**TASK DIRECTIONS**: In the listing below, find each line that holds "MariaDB" and list it.

..........

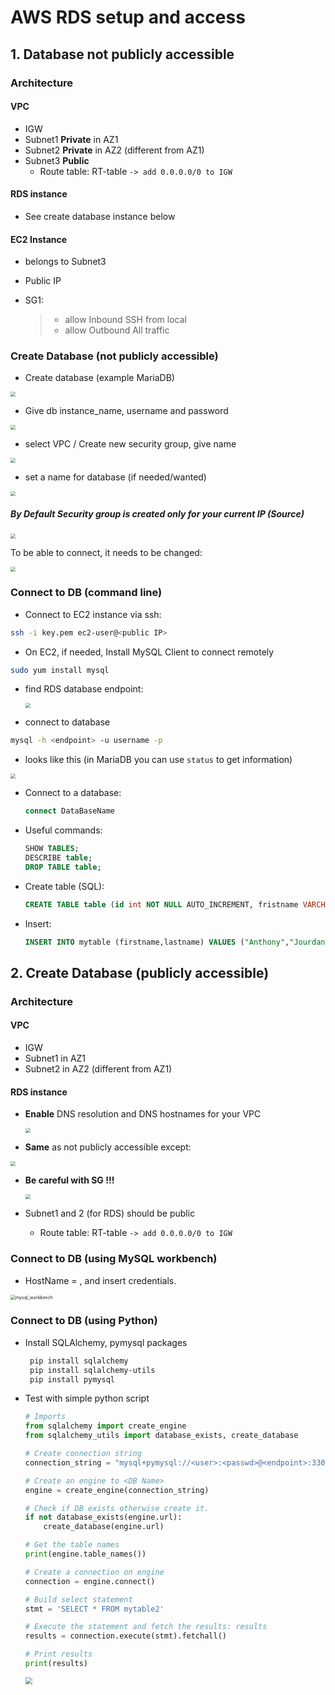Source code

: # AWS RDS setup and access

## 1. Database not publicly accessible

### Architecture

#### VPC

- IGW
- Subnet1 **Private** in AZ1
- Subnet2 **Private** in AZ2 (different from AZ1)
- Subnet3 **Public**
  - Route table: RT-table 
    `-> add 0.0.0.0/0 to IGW`

#### RDS instance

- See create database instance below

#### EC2 Instance

- belongs to Subnet3

- Public IP 

- SG1:

  > - allow Inbound SSH from local
  > - allow Outbound All traffic



### Create Database (not publicly accessible)

- Create database (example MariaDB)

<img src="create_db1.png" style="zoom:50%;" />

- Give db instance_name, username and password

<img src="create_db2.png" style="zoom:50%;" />

- select VPC / Create new security group, give name

<img src="create_db4.png" style="zoom:50%;" />

- set a name for database (if needed/wanted)

<img src="create_db3.png" style="zoom:50%;" />



##### By Default Security group is created only for your current IP (Source)

<img src="defaultSG.png" style="zoom:50%;" />

To be able to connect, it needs to be changed:

<img src="modifiedSG.png" style="zoom:50%;" />





### Connect to DB (command line)

- Connect to EC2 instance via ssh:

```bash
ssh -i key.pem ec2-user@<public IP>
```

- On EC2, if needed, Install MySQL Client to connect remotely

```bash
sudo yum install mysql
```

- find RDS database endpoint:

  <img src="dbinstance.png" style="zoom:50%;" />



- connect to database

```bash
mysql -h <endpoint> -u username -p
```

- looks like this (in MariaDB you can use `status` to get information)

<img src="result1.png" style="zoom:50%;" />

- Connect to a database:

  ```sql
  connect DataBaseName
  ```

- Useful commands:

  ```sql
  SHOW TABLES;
  DESCRIBE table;
  DROP TABLE table;
  ```

- Create table (SQL):

  ```sql
  CREATE TABLE table (id int NOT NULL AUTO_INCREMENT, fristname VARCHAR(20), lastname VARCHAR(20));
  ```

- Insert:

  ```sql
  INSERT INTO mytable (firstname,lastname) VALUES ("Anthony","Jourdan");
  ```

  

## 2. Create Database (publicly accessible)

### Architecture

#### VPC

- IGW
- Subnet1 in AZ1
- Subnet2 in AZ2 (different from AZ1)

#### RDS instance

- **Enable** DNS resolution and DNS hostnames for your VPC

  <img src="vpc_dns.png" style="zoom:50%;" />

- **Same** as not publicly accessible except:

<img src="create_db5.png" style="zoom:50%;" />

- **Be careful with SG !!!**

  <img src="defaultSG.png" style="zoom:50%;" />

- Subnet1 and 2 (for RDS) should be public

  - Route table: RT-table 
    `-> add 0.0.0.0/0 to IGW`



### Connect to DB (using MySQL workbench)

- HostName = <endpoint>, and insert credentials.

<img src="mysql_workbench.png" alt="mysql_workbench" style="zoom:50%;" />



### Connect to DB (using Python)

- Install SQLAlchemy, pymysql packages

  ```bash
   pip install sqlalchemy 
   pip install sqlalchemy-utils
   pip install pymysql 
  ```

- Test with simple python script

  ```python
  # Imports
  from sqlalchemy import create_engine
  from sqlalchemy_utils import database_exists, create_database
  
  # Create connection string
  connection_string = "mysql+pymysql://<user>:<passwd>@<endpoint>:3306/<DB Name>"
  
  # Create an engine to <DB Name>
  engine = create_engine(connection_string)
  
  # Check if DB exists otherwise create it.
  if not database_exists(engine.url):
      create_database(engine.url)
  
  # Get the table names
  print(engine.table_names())
  
  # Create a connection on engine
  connection = engine.connect()
  
  # Build select statement
  stmt = 'SELECT * FROM mytable2'
  
  # Execute the statement and fetch the results: results
  results = connection.execute(stmt).fetchall()
  
  # Print results
  print(results)
  ```

  <img src="python_r1.png" style="zoom: 67%;" />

..........

**RESPONSE**:
- Create database (example MariaDB)
- looks like this (in MariaDB you can use `status` to get information)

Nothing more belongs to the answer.